◆ WHAT YOU WILL DO
Line by line, copy out the entries exactly and leave the pictures behind.

◆ SOURCE MATERIAL

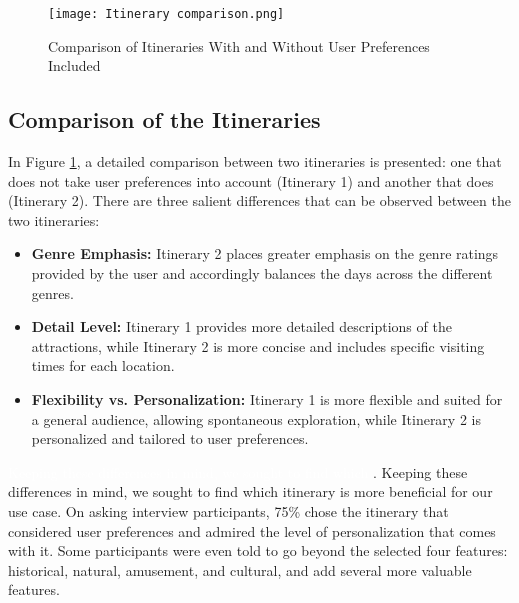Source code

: \documentclass[sigconf,authordraft]{acmart}
\begin{document}

    \begin{figure}[H]
        \centering
        \texttt{[image: Itinerary comparison.png]} %
        \caption{Comparison of Itineraries With and Without User Preferences Included}
        \label{fig:itinerary_comparison}
    \end{figure}


  \subsection{Comparison of the Itineraries}

    In Figure \ref{fig:itinerary_comparison}, a detailed comparison between two itineraries is presented: one that does not take user preferences into account (Itinerary 1) and another that does (Itinerary 2). There are three salient differences that can be observed between the two itineraries:

    \begin{itemize}
    \item \textbf{Genre Emphasis:} Itinerary 2 places greater emphasis on the genre ratings provided by the user and accordingly balances the days across the different genres.

    \item \textbf{Detail Level:} Itinerary 1 provides more detailed descriptions of the attractions, while Itinerary 2 is more concise and includes specific visiting times for each location.

    \item \textbf{Flexibility vs. Personalization:} Itinerary 1 is more flexible and suited for a general audience, allowing spontaneous exploration, while Itinerary 2 is personalized and tailored to user preferences.
    \end{itemize}

    \textcolor{white}{Keeping these differences in mind, we sought to find which} 
    \vspace{16cm}
    .
     Keeping these differences in mind, we sought to find which
    itinerary is more beneficial for our use case. On asking interview participants, 75\% chose the itinerary that considered user preferences and admired the level of personalization that comes with it. Some participants were even told to go beyond the selected four features: historical, natural, amusement, and cultural, and add several more valuable features.
    \newpage
\end{document}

◆ TASK ANSWER
Source code

: \documentclass[sigconf,authordraft]{acmart}
\begin{document}

    \begin{figure}[H]
        \centering
        \texttt{[image: Itinerary comparison.png]} %
        \caption{Comparison of Itineraries With and Without User Preferences Included}
        \label{fig:itinerary_comparison}
    \end{figure}


  \subsection{Comparison of the Itineraries}

    In Figure \ref{fig:itinerary_comparison}, a detailed comparison between two itineraries is presented: one that does not take user preferences into account (Itinerary 1) and another that does (Itinerary 2). There are three salient differences that can be observed between the two itineraries:

    \begin{itemize}
    \item \textbf{Genre Emphasis:} Itinerary 2 places greater emphasis on the genre ratings provided by the user and accordingly balances the days across the different genres.

    \item \textbf{Detail Level:} Itinerary 1 provides more detailed descriptions of the attractions, while Itinerary 2 is more concise and includes specific visiting times for each location.

    \item \textbf{Flexibility vs. Personalization:} Itinerary 1 is more flexible and suited for a general audience, allowing spontaneous exploration, while Itinerary 2 is personalized and tailored to user preferences.
    \end{itemize}

    \textcolor{white}{Keeping these differences in mind, we sought to find which} 
    \vspace{16cm}
    .
     Keeping these differences in mind, we sought to find which
    itinerary is more beneficial for our use case. On asking interview participants, 75\% chose the itinerary that considered user preferences and admired the level of personalization that comes with it. Some participants were even told to go beyond the selected four features: historical, natural, amusement, and cultural, and add several more valuable features.
    \newpage
\end{document}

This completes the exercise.